→ Task prompt
Work out how many lines in the data hold the string "site". Reply with only that number.

[Extracted records]
────────

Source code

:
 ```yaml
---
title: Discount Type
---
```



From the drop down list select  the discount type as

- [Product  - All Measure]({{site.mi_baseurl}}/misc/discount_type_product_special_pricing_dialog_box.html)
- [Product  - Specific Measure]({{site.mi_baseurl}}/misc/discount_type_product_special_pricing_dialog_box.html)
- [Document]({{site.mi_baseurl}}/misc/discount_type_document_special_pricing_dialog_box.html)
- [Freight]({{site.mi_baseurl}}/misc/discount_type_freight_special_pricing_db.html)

────────

→ Exercise answer
4